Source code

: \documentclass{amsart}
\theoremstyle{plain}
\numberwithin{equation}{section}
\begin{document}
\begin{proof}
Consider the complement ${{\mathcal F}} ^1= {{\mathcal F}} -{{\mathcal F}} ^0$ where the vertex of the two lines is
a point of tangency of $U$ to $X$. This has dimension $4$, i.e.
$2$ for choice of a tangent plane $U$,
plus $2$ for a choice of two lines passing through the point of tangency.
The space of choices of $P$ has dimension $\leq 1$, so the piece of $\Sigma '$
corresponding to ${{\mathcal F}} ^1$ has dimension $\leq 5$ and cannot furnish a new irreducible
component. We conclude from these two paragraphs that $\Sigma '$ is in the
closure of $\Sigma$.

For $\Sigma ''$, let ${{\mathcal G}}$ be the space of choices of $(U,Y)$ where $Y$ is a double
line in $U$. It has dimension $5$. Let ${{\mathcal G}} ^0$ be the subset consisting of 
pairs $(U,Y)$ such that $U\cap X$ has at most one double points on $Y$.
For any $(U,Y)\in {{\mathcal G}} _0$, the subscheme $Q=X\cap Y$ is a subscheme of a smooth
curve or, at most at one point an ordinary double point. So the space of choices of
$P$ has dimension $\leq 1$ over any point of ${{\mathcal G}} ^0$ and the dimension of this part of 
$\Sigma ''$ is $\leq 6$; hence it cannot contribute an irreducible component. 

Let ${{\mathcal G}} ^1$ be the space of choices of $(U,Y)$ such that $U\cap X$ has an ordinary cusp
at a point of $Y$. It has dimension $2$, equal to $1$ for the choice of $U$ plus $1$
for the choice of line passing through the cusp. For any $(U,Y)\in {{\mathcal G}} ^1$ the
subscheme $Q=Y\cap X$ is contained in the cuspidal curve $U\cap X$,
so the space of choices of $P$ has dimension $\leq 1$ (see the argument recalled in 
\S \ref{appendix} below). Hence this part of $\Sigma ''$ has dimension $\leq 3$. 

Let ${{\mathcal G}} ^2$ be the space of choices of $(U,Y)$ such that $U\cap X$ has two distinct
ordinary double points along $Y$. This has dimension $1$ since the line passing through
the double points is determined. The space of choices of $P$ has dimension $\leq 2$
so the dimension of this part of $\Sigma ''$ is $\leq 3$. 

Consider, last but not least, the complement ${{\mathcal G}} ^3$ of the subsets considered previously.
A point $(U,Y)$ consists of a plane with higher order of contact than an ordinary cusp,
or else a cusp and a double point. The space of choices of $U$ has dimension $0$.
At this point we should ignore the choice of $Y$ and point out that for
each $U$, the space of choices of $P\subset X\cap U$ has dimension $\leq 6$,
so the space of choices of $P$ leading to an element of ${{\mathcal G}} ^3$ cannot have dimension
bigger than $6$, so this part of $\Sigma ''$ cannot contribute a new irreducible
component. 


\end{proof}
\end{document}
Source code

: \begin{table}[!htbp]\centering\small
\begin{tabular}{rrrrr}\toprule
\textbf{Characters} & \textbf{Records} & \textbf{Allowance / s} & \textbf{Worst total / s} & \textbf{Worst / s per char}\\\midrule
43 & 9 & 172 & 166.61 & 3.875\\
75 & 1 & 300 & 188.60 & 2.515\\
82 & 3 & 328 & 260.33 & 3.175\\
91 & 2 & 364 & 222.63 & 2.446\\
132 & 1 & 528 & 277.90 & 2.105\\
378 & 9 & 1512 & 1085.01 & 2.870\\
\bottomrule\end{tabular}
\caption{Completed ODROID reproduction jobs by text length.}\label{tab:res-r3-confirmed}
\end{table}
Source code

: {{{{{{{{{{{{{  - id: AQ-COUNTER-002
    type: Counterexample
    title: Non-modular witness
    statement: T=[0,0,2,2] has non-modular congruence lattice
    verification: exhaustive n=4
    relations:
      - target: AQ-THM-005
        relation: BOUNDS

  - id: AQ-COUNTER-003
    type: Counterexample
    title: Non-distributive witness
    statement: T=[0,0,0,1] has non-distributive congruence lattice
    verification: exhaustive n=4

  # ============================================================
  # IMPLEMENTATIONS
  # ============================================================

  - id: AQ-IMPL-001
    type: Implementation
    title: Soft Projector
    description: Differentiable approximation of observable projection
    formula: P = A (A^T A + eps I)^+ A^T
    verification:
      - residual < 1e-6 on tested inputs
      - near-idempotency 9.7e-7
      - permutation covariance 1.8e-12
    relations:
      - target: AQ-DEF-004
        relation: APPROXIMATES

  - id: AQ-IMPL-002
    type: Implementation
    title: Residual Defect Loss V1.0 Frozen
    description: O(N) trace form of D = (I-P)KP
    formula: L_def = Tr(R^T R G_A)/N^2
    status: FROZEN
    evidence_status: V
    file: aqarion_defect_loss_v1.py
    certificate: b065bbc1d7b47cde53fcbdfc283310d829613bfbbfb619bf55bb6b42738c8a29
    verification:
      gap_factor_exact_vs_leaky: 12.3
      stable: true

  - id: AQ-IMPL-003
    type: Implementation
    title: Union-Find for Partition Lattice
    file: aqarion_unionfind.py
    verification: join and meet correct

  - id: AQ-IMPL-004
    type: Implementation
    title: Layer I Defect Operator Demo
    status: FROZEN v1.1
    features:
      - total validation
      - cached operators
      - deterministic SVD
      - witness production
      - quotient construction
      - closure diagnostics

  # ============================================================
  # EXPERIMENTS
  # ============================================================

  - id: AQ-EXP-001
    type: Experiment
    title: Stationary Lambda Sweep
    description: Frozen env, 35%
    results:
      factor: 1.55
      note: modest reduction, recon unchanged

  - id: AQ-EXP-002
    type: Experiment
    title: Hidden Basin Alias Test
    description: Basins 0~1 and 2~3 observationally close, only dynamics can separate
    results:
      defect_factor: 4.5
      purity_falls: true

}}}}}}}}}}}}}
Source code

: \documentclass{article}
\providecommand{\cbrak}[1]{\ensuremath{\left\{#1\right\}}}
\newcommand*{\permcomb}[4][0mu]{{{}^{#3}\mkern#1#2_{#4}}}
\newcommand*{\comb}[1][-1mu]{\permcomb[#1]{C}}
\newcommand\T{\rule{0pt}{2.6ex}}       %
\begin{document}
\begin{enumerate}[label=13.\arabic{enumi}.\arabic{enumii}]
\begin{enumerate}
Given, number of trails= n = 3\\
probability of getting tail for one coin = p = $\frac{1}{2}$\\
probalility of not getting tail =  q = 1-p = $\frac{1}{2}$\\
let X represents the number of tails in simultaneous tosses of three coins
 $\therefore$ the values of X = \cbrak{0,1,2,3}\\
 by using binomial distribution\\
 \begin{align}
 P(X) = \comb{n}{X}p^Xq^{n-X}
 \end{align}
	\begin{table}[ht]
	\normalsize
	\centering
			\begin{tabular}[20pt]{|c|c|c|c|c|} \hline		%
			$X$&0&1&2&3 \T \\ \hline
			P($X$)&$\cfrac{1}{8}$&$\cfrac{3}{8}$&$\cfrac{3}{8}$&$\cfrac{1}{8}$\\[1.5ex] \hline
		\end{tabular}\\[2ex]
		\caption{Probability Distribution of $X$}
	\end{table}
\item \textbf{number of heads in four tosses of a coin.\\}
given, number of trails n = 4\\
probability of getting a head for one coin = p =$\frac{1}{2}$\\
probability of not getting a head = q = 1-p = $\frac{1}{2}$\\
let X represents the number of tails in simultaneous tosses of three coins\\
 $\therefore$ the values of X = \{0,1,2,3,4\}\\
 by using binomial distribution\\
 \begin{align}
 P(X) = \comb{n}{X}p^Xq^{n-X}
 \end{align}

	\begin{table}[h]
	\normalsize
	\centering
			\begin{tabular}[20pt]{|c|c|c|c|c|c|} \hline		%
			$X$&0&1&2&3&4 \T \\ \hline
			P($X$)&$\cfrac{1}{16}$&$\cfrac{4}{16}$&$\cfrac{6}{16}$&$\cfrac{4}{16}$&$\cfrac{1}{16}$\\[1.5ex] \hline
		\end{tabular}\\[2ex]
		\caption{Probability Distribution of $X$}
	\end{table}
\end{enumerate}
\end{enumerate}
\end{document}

★ ★ ★ ★ ★ ★ ★

§ The task: Find and copy each line in the material above where the string "total" occurs.

§ Exercise result:
\textbf{Characters} & \textbf{Records} & \textbf{Allowance / s} & \textbf{Worst total / s} & \textbf{Worst / s per char}\\\midrule
      - total validation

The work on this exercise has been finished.